**EXERCISE:** Give again exactly, and only, the lines between the line holding "<td>Microsoft Project</td>" and the end of the listing, both boundary lines included.

**RECORD EXCERPTS:**
== Segment start ==

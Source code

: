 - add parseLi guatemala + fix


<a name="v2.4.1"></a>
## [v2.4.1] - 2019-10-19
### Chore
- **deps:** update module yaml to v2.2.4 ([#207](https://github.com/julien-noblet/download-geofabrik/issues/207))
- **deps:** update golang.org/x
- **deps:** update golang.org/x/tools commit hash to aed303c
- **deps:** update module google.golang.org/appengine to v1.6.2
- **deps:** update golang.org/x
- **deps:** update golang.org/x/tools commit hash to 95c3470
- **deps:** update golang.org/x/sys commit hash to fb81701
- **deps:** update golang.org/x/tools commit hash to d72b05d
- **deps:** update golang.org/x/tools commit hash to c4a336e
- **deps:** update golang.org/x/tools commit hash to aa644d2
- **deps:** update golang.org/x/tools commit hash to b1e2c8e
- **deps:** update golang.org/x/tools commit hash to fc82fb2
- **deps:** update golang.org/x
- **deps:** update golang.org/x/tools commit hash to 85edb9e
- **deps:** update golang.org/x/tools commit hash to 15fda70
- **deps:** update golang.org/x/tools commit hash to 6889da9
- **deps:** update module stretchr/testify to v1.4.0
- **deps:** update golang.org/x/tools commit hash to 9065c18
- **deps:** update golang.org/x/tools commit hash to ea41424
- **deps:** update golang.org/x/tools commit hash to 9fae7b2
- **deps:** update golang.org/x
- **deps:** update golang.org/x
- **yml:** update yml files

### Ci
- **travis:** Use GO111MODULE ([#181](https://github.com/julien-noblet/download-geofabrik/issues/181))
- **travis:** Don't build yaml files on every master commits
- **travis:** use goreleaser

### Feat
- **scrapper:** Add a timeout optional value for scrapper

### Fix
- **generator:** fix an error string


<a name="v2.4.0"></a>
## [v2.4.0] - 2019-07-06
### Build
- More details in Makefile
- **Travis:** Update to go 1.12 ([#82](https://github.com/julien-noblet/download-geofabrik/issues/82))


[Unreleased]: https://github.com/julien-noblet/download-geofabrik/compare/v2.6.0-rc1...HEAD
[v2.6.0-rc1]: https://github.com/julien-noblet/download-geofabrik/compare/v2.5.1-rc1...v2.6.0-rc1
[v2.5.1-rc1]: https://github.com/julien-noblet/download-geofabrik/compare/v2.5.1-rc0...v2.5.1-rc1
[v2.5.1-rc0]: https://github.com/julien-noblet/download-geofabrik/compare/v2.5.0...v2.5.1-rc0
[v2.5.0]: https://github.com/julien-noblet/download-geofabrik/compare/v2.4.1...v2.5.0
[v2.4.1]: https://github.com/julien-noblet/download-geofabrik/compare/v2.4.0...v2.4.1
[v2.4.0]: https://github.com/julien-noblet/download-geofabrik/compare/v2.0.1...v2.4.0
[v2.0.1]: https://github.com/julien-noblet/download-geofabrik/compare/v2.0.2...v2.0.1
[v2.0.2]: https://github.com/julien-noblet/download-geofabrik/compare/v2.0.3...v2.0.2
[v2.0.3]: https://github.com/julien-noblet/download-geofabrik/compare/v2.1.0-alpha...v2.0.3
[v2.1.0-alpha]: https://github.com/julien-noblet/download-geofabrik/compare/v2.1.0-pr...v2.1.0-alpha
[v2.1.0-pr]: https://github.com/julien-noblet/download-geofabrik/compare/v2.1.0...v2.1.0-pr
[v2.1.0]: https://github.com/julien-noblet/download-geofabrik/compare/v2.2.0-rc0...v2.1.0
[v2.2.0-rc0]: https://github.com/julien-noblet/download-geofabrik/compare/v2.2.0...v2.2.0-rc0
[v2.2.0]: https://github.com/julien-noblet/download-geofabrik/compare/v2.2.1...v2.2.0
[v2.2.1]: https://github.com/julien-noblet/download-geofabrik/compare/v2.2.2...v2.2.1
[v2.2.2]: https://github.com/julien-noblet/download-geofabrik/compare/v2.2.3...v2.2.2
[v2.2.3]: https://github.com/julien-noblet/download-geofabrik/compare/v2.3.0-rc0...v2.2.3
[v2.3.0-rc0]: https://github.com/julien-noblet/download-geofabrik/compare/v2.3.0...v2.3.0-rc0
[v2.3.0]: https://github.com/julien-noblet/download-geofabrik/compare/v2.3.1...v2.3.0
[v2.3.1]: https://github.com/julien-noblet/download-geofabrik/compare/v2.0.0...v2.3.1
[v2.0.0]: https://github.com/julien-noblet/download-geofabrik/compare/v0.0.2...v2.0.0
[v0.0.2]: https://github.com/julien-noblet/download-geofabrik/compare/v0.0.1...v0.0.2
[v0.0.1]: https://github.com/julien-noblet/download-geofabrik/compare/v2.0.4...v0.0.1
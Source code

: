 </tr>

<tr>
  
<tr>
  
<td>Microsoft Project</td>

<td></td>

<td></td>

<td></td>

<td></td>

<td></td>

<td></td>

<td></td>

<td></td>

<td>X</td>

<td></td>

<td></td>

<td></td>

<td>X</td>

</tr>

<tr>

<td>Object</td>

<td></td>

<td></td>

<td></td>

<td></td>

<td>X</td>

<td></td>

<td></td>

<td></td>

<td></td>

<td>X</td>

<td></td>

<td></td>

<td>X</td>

== Segment end ==

**RESPONSE BOX:**
<td>Microsoft Project</td>

<td></td>

<td></td>

<td></td>

<td></td>

<td></td>

<td></td>

<td></td>

<td></td>

<td>X</td>

<td></td>

<td></td>

<td></td>

<td>X</td>

</tr>

<tr>

<td>Object</td>

<td></td>

<td></td>

<td></td>

<td></td>

<td>X</td>

<td></td>

<td></td>

<td></td>

<td></td>

<td>X</td>

<td></td>

<td></td>

<td>X</td>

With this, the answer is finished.